A perigosa reinterpretação da liberdade | Opinião

Por Barry Brownstein
25/10/2024 19:43 Atualizado: 25/10/2024 19:43
Matéria traduzida e adaptada do inglês, publicada pela matriz americana do Epoch Times.

Um leitor recentemente me lembrou que o nome oficial da Coreia do Norte é República Popular Democrática da Coreia. A convenção irônica de nomes na Coreia do Norte também foi usada por outros estados totalitários. A República Democrática Alemã era o nome oficial da Alemanha Oriental. O governo genocida de Pol Pot no Camboja era conhecido como Kampuchea Democrática. O regime comunista separatista do Iêmen do Sul era chamado de República Democrática Popular do Iêmen.

Sabemos, por relatos de quem escapou da Coreia do Norte, que, apesar de seu sofrimento extremo, as pessoas lá são levadas a acreditar que vivem no melhor país do mundo. Como FA Hayek explicou em O Caminho da Servidão: “Se a sensação de opressão nos países totalitários é em geral muito menos aguda do que a maioria das pessoas em países liberais imagina, é porque os governos totalitários conseguem, em grande medida, fazer as pessoas pensarem como desejam.”

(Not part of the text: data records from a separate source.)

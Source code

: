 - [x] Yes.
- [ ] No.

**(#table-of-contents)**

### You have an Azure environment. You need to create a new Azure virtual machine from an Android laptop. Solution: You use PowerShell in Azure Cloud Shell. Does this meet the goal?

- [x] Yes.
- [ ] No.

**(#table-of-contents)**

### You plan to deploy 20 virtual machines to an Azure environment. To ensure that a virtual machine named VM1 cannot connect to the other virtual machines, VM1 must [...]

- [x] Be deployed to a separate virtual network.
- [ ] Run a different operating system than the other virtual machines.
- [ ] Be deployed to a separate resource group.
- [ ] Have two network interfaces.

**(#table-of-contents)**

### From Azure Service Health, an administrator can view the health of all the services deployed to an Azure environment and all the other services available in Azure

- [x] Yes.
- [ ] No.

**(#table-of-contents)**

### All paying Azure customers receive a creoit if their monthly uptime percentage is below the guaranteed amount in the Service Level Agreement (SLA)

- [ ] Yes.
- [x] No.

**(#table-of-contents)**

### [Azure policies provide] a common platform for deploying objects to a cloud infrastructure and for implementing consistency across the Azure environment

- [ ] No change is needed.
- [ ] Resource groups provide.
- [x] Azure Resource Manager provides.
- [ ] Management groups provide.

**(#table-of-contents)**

A identidade americana gira em torno da liberdade. Em uma pesquisa, 91% dos americanos afirmaram que a liberdade é seu valor mais importante. Em outra pesquisa, 91% dos americanos disseram que “o direito ao voto é extremamente ou muito importante para a identidade da nação”. Quanto à preservação da liberdade, 94% afirmam que “a Constituição dos EUA é ‘importante’ para proteger sua liberdade”.

Pessoas razoáveis podem questionar se a maioria dos americanos compreende o verdadeiro significado da liberdade. Os coletivistas convenceram muitos de que democracia é sinônimo de liberdade. Alguns acreditam genuinamente que, ao defender nossa democracia, estão protegendo a liberdade. Eles confundem o ideal liberal clássico de liberdade com o que Hayek chamou de liberdade política: “a participação na escolha de seu governo, no processo legislativo e no controle da administração.”

Votar não garante que uma sociedade se encaminhe para minimizar “a coerção ou seus efeitos prejudiciais”. Hayek nos lembra: “vimos milhões se votando para completa dependência de um tirano [e isso] fez com que nossa geração entendesse que escolher seu governo não significa necessariamente garantir a liberdade.”

Em sua obra de 1960, A Constituição da Liberdade, Hayek descreveu como a “realização parcial” do “ideal de liberdade” foi o que “tornou possíveis as conquistas da civilização [ocidental]”. Ele prosseguiu com um alerta: “Devemos esperar que ainda exista aqui um amplo consenso sobre certos valores fundamentais. Mas esse acordo não é mais explícito; e, se esses valores devem recuperar seu poder, uma reafirmação abrangente é urgentemente necessária.”

Em 2024, podemos dizer que o amplo “acordo” sobre o ideal de liberdade se perdeu.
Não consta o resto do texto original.